Science tells us that life on earth is far older than suggested in Genesis and that there was never a time in human history when there were only two people on earth. Likewise, science tells us that there was never a time in human history when the whole world was covered in water.
Elliott Rabin says, in Understanding the Hebrew Bible: A Reader's Guide:
There is considerable uncertainty whether the patriarchs in the Bible actually lived or are instead legends of ancestral founders…Genesis tells us both too little and too much about the patriarchs: too little in that no recognizable figures are explicitly mentioned; too much because details mentioned often cannot be made to fit into the historical timeline given in the Bible.

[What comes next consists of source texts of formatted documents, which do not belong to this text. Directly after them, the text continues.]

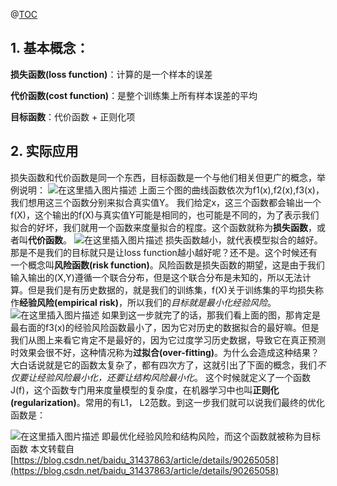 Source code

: ﻿@[TOC](目录)
## 1. 基本概念：

**损失函数(loss function)**：计算的是一个样本的误差

**代价函数(cost function)**：是整个训练集上所有样本误差的平均

**目标函数**：代价函数 + 正则化项

## 2. 实际应用
损失函数和代价函数是同一个东西，目标函数是一个与他们相关但更广的概念，举例说明：
![在这里插入图片描述](https://img-blog.csdnimg.cn/20190614120646757.png?x-oss-process=image/watermark,type_ZmFuZ3poZW5naGVpdGk,shadow_10,text_aHR0cHM6Ly9ibG9nLmNzZG4ubmV0L3FxXzMzMjA4ODUx,size_16,color_FFFFFF,t_70#pic_center)
上面三个图的曲线函数依次为f1(x),f2(x),f3(x)，我们想用这三个函数分别来拟合真实值Y。
我们给定x，这三个函数都会输出一个f(X)，这个输出的f(X)与真实值Y可能是相同的，也可能是不同的，为了表示我们拟合的好坏，我们就用一个函数来度量拟合的程度。这个函数就称为**损失函数**，或者叫**代价函数**。
![在这里插入图片描述](https://img-blog.csdnimg.cn/20190614121236449.png#pic_center)
损失函数越小，就代表模型拟合的越好。那是不是我们的目标就只是让loss function越小越好呢？还不是。这个时候还有一个概念叫**风险函数(risk function)**。风险函数是损失函数的期望，这是由于我们输入输出的(X,Y)遵循一个联合分布，但是这个联合分布是未知的，所以无法计算。但是我们是有历史数据的，就是我们的训练集，f(X)关于训练集的平均损失称作**经验风险(empirical risk)**，所以我们的*目标就是最小化经验风险*。
![在这里插入图片描述](https://img-blog.csdnimg.cn/20190614121357543.png#pic_center)
如果到这一步就完了的话，那我们看上面的图，那肯定是最右面的f3(x)的经验风险函数最小了，因为它对历史的数据拟合的最好嘛。但是我们从图上来看它肯定不是最好的，因为它过度学习历史数据，导致它在真正预测时效果会很不好，这种情况称为**过拟合(over-fitting)**。为什么会造成这种结果？大白话说就是它的函数太复杂了，都有四次方了，这就引出了下面的概念，我们*不仅要让经验风险最小化，还要让结构风险最小化*。
这个时候就定义了一个函数J(f)，这个函数专门用来度量模型的复杂度，在机器学习中也叫**正则化(regularization)**。常用的有L1， L2范数。到这一步我们就可以说我们最终的优化函数是： 

![在这里插入图片描述](https://img-blog.csdnimg.cn/20190614121514402.png#pic_center)
即最优化经验风险和结构风险，而这个函数就被称为目标函数
本文转载自  [https://blog.csdn.net/baidu_31437863/article/details/90265058](https://blog.csdn.net/baidu_31437863/article/details/90265058)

The Book of Genesis contains many anachronistic details that are hallmarks of fiction. One is its reference to “Ur of the Chaldees”, although the Chaldeans did not arrive in Ur until a thousand years after Abraham would have lived. It also refers to the Philistines, who did not arrive in the Levant until about 1180 BCE.
Nearly all historians now regard the biblical Exodus as an Israelite national foundation myth. There is good evidence that the Israelites were never in Egypt and never invaded the land of the Canaanites. The renowned archaeologist William G. Dever investigated every site that could be identified from the Exodus itinerary and came up with a blank every time. Various archaeologists have established that the Israelites were actually rural Canaanites who never left their ancient homeland, but were a splinter group who left the region of the Mediterranean coast and fertile valleys, to settle peacefully in the hitherto sparsely populated hinterland,
Ruth
Ruth 1:1 places its authorship long after the story is set, simply because it informs the reader that the events occurred in the days when judges ruled. In their own time, Naomi and Ruth would have been women of no particular interest to others, so there would be very little chance of anyone recording and passing down any of their life story, let alone the rich detail that is actually in the book. It is either pure legend or a literary creation. Evidence of its fictionality is in the names of the two husbands who died so young: Mahlon means ‘Sickly’ and Chilion means ‘Wasting away’ – hardly names a parent would give a child, but helpful to the story.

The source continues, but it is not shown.